Abstract:
Higher education faces the challenge of high student attrition, which is especially disconcerting if associated with low participation rates, as is the case in South Africa. Recently, the use of learning analytics has increased, enabling institutions to make data-informed decisions to improve teaching, learning, and student success. The aim of this study is to improve student performance in the first year by probing students’ learning strategies and by examining the effectiveness and efficiency of a blended course design. To date, most student success studies has focused on the at-risk students. This study takes a difference approach to student success by focusing on a group of students termed the “murky middle’ (MM).
The first part of this study used demographic and prior learning data to define three subgroups of students, those at-risk of failing without substantial intervention, the MM, and the students that are likely to pass. Subsequent to the identification of the MM students, self-report learning strategies were analyzed to examine the strategies of successful students. The second part of this study focused on evaluation of the blended course design by investigating patterns of student engagement with the learning opportunities in the course. This was followed by an analysis of which of the learning opportunities contributed most to success of the subgroups of students.

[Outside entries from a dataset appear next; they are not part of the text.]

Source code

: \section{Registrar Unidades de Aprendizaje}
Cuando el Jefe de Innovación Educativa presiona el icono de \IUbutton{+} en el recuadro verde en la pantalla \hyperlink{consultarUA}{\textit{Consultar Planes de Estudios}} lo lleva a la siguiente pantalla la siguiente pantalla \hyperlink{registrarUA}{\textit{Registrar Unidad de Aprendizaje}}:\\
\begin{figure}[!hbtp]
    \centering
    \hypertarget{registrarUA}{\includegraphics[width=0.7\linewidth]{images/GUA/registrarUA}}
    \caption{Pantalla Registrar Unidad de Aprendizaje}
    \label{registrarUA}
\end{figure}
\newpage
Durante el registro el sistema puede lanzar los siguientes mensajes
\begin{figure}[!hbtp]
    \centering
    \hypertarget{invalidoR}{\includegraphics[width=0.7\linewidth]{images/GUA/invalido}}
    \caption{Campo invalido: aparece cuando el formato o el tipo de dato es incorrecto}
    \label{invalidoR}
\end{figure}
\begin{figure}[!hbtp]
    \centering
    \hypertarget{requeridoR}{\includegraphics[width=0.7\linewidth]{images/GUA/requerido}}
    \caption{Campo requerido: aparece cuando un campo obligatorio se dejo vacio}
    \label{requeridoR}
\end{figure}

The results of this study showed that it is possible to identify the MM using data available at the start of their academic career. The analysis of learning strategies provided useful information to guide the design of interventions aimed at improving the prospect of success for all students but specifically for the MM. Results from the analysis of the course design validated the use of blended learning, as we could show that face-to-face tutorial classes and online formative assessments contributed the most to student success. We also showed that the at-risk and MM students’ engagement with compulsory learning opportunities declined during the semester. The information generated in this study is useful for course design, classroom practice and student advising and could potentially contribute to student success.